ZIMBABWEAN firms are bracing for tougher times ahead as the country’s economy shows little signs of recovery, according to several trading updates released by listed firms.
The country remains constrained by shortages of foreign currency, fuel, electricity as well as a weakening local currency which has resulted in depressed demand.
In a trading update for the third quarter ending September 30, Andrew Lorimer, Innscor Africa Limited company secretary said production levels and volumes during the period under review were subdued at most of its units.
“Levels of local inflation has continued to push overhead in their business units, but generally cost has continued to be well managed,” he said
“Both foreign and local liquidity has remained extremely constrained in the quarter, and we continue to work with our financial institution partners to attain the necessary funding to support the significantly increased values of working capital now required,” Lorimer said.
Margaret Munyuru, OK Zimbabwe’s company secretary said the trading environment became progressively more unstable towards the end of the six months to September 30, 2019.
“The scarcity of foreign currency slowed down the importation of goods and this, combined with high prices of goods that were available, slowed sown consumption particularly in the second half of the reporting period.
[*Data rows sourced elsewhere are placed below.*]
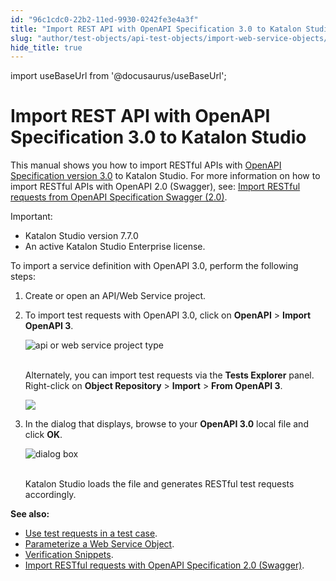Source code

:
 ```yaml
---
id: "96c1cdc0-22b2-11ed-9930-0242fe3e4a3f"
title: "Import REST API with OpenAPI Specification 3.0 to Katalon Studio"
slug: "author/test-objects/api-test-objects/import-web-service-objects/import-rest-api-with-openapi-specification-3.0-to-katalon-studio"
hide_title: true
---
```

import useBaseUrl from '@docusaurus/useBaseUrl';


# <a id="id" class="anchor_top_offset"/><a id="ariaid-title1" class="anchor_top_offset"/>Import REST API with OpenAPI Specification 3.0 to <span xmlns="http://www.w3.org/1999/xhtml" className="ph">Katalon Studio</span> 

<p xmlns="http://www.w3.org/1999/xhtml" className="p">This manual shows you how to import RESTful APIs with <a className="xref j-external-link" href="https://swagger.io/specification/" target="_blank">OpenAPI Specification version 3.0</a> to Katalon Studio. For more information on how to import RESTful APIs with OpenAPI 2.0 (Swagger), see: <a className="xref" href="/author/test-objects/api-test-objects/import-web-service-objects/import-restful-requests-from-swagger-2.0">Import RESTful requests from OpenAPI Specification Swagger (2.0)</a>.</p> 
<div xmlns="http://www.w3.org/1999/xhtml" className="note important note_important"><span className="note__title">Important:</span> <ul className="ul"><li className="li">Katalon Studio version 7.7.0</li><li className="li">An active Katalon Studio Enterprise license.</li></ul></div>
<p xmlns="http://www.w3.org/1999/xhtml" className="p">To import a service definition with OpenAPI 3.0, perform the following steps:</p> 
<ol xmlns="http://www.w3.org/1999/xhtml" className="ol"><li className="li"><p className="p">Create or open an API/Web Service project.</p></li><li className="li"><p className="p">To import test requests with OpenAPI 3.0, click on <strong className="ph b">OpenAPI</strong> &gt; <strong className="ph b">Import OpenAPI 3</strong>.</p><p className="p"><img className="image" src={useBaseUrl("https://github.com/katalon-studio/docs-images/raw/master/katalon-studio/docs/import-openapi30/icon.png")} width={400} alt="api or web service project type" /><br /><br /></p><p className="p">Alternately, you can import test requests via the <strong className="ph b">Tests Explorer</strong> panel. Right-click on <strong className="ph b">Object Repository</strong> &gt; <strong className="ph b">Import</strong> &gt; <strong className="ph b">From OpenAPI 3</strong>.</p><p className="p"><img className="image" width={500} src={useBaseUrl("/6fbec1e0-538d-11ed-a602-0242cfbc79b5.png")} /></p></li><li className="li"><p className="p">In the dialog that displays, browse to your <strong className="ph b">OpenAPI 3.0</strong> local file and click <strong className="ph b">OK</strong>.</p><p className="p"><img className="image" src={useBaseUrl("https://github.com/katalon-studio/docs-images/raw/master/katalon-studio/docs/import-openapi30/browse-openapi30.png")} width={500} alt="dialog box" /><br /><br /></p><p className="p">Katalon Studio loads the file and generates RESTful test requests accordingly.</p></li></ol> 
<p xmlns="http://www.w3.org/1999/xhtml" className="p"><strong className="ph b">See also:</strong></p> 
<ul xmlns="http://www.w3.org/1999/xhtml" className="ul"><li className="li"> <a className="xref" href="/author/create-test-cases/using-web-services-in-a-test-case-in-katalon-studio">Use test requests in a test case</a>.</li><li className="li"> <a className="xref j-external-link" href="http:///display/KD/Parameterize+a+Web+Service+Object" target="_blank">Parameterize a Web Service Object</a>.</li><li className="li"> <a className="xref j-external-link" href="http:///display/KD/Verification+Snippets" target="_blank">Verification Snippets</a>.</li><li className="li"> <a className="xref" href="/author/test-objects/api-test-objects/import-web-service-objects/import-restful-requests-from-swagger-2.0">Import RESTful requests with OpenAPI Specification 2.0 (Swagger)</a>.</li></ul>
Resultantly, volumes sales declined by 23 percent compared to the same period last year,” Manyuru said.
Gregory Sebborn, chairman of Proplastics said demand is expected to remain subdued in the short term given the current economic environment.
“However, we expect demand to significantly improve in the medium to long term given the need to rehabilitate the water and sewer infrastructure as well as irrigation resuscitation initiatives. The current electricity and water challenges will continue to weigh down business operations into the foreseeable future,” he said
He said the shortage of foreign currency on the interbank market will affect availability of raw materials going forward.
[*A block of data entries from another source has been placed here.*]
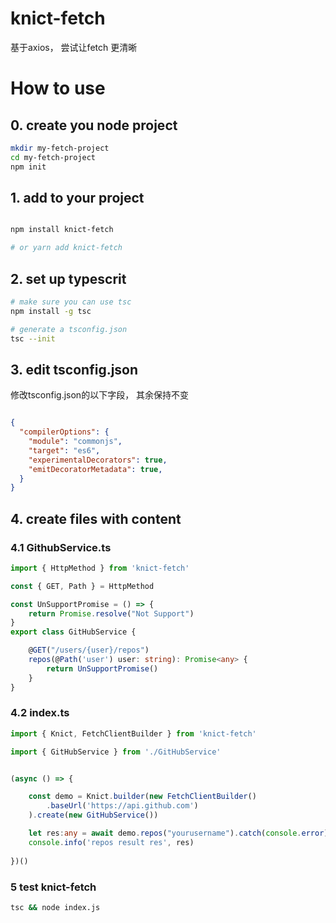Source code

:# knict-fetch

基于axios， 尝试让fetch 更清晰

# How to use

## 0. create you node project 

``` bash
mkdir my-fetch-project
cd my-fetch-project
npm init 
```

## 1. add to your project

``` bash

npm install knict-fetch 

# or yarn add knict-fetch
```

## 2. set up typescrit

``` bash
# make sure you can use tsc  
npm install -g tsc 

# generate a tsconfig.json 
tsc --init
```

## 3. edit tsconfig.json

修改tsconfig.json的以下字段， 其余保持不变

``` json

{
  "compilerOptions": {
    "module": "commonjs",
    "target": "es6", 
    "experimentalDecorators": true,
    "emitDecoratorMetadata": true,
  }
}
```

## 4. create files with content

### 4.1 GithubService.ts

``` typescript 
import { HttpMethod } from 'knict-fetch'

const { GET, Path } = HttpMethod

const UnSupportPromise = () => {
    return Promise.resolve("Not Support")
}
export class GitHubService {

    @GET("/users/{user}/repos")
    repos(@Path('user') user: string): Promise<any> {
        return UnSupportPromise()
    }
}
```

### 4.2 index.ts
``` typescript
import { Knict, FetchClientBuilder } from 'knict-fetch'

import { GitHubService } from './GitHubService'


(async () => {

    const demo = Knict.builder(new FetchClientBuilder()
        .baseUrl('https://api.github.com')
    ).create(new GitHubService())

    let res:any = await demo.repos("yourusername").catch(console.error);
    console.info('repos result res', res)
    
})()
```

### 5 test knict-fetch

``` bash
tsc && node index.js
```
“However, the group will continue to initiate mitigatory measures in order to sustain operations.
We expect the full year sales tonnage to remain depressed below prior year overall but with some improvement expected in the fourth quarter. We also look forward to our call for the removal of duty on imported raw materials being considered favourably by the authorities,” Sebborn said.
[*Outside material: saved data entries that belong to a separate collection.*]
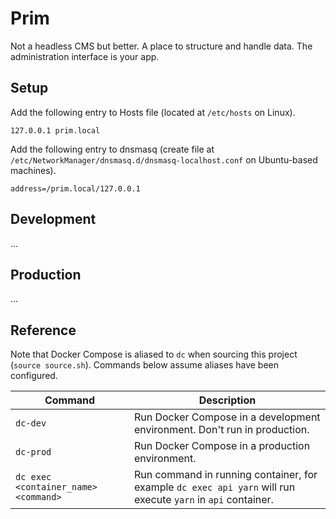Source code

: # Prim

Not a headless CMS but better. A place to structure and handle data. The administration interface is your app.

## Setup

Add the following entry to Hosts file (located at `/etc/hosts` on Linux).

```
127.0.0.1 prim.local
```

Add the following entry to dnsmasq (create file at `/etc/NetworkManager/dnsmasq.d/dnsmasq-localhost.conf` on Ubuntu-based machines).

```
address=/prim.local/127.0.0.1
```

## Development

...

## Production

...

## Reference

Note that Docker Compose is aliased to `dc` when sourcing this project (`source source.sh`). Commands below assume aliases have been configured.

Command | Description
--- | ---
`dc-dev` | Run Docker Compose in a development environment. Don't run in production.
`dc-prod` | Run Docker Compose in a production environment.
`dc exec <container_name> <command>` | Run command in running container, for example `dc exec api yarn` will run execute `yarn` in `api` container.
Moreblessing Mukamba, Unfreight company secretary said foreign currency shortages had a negative impact on the business as operational expenses continue to increase month-on-month due to the hyperinflationary economic environment.
“We will continue to focus on growing volumes on low margin in the Swift business, which is yielding the much needed positive results. We will also continue to grow the specialised dedicated service throughout Bulwark Bran. Skynet continues to expand its footprint on the international courier service,” Mukamba said.
Rita Likukuma, chairperson of Turnall Holdings Limited said the country experienced significant power shortages during the third quarter and the power utility introduced load shedding for up to 18 hours a day which affected production.
“This affected production and production costs as the group switched to expensive alternative power sources. Despite the economic challenges Zimbabwe is facing, Turnall remains focused on its strategy of reducing costs, improving profitability and strengthening its statement of financial position,” Likukuma said.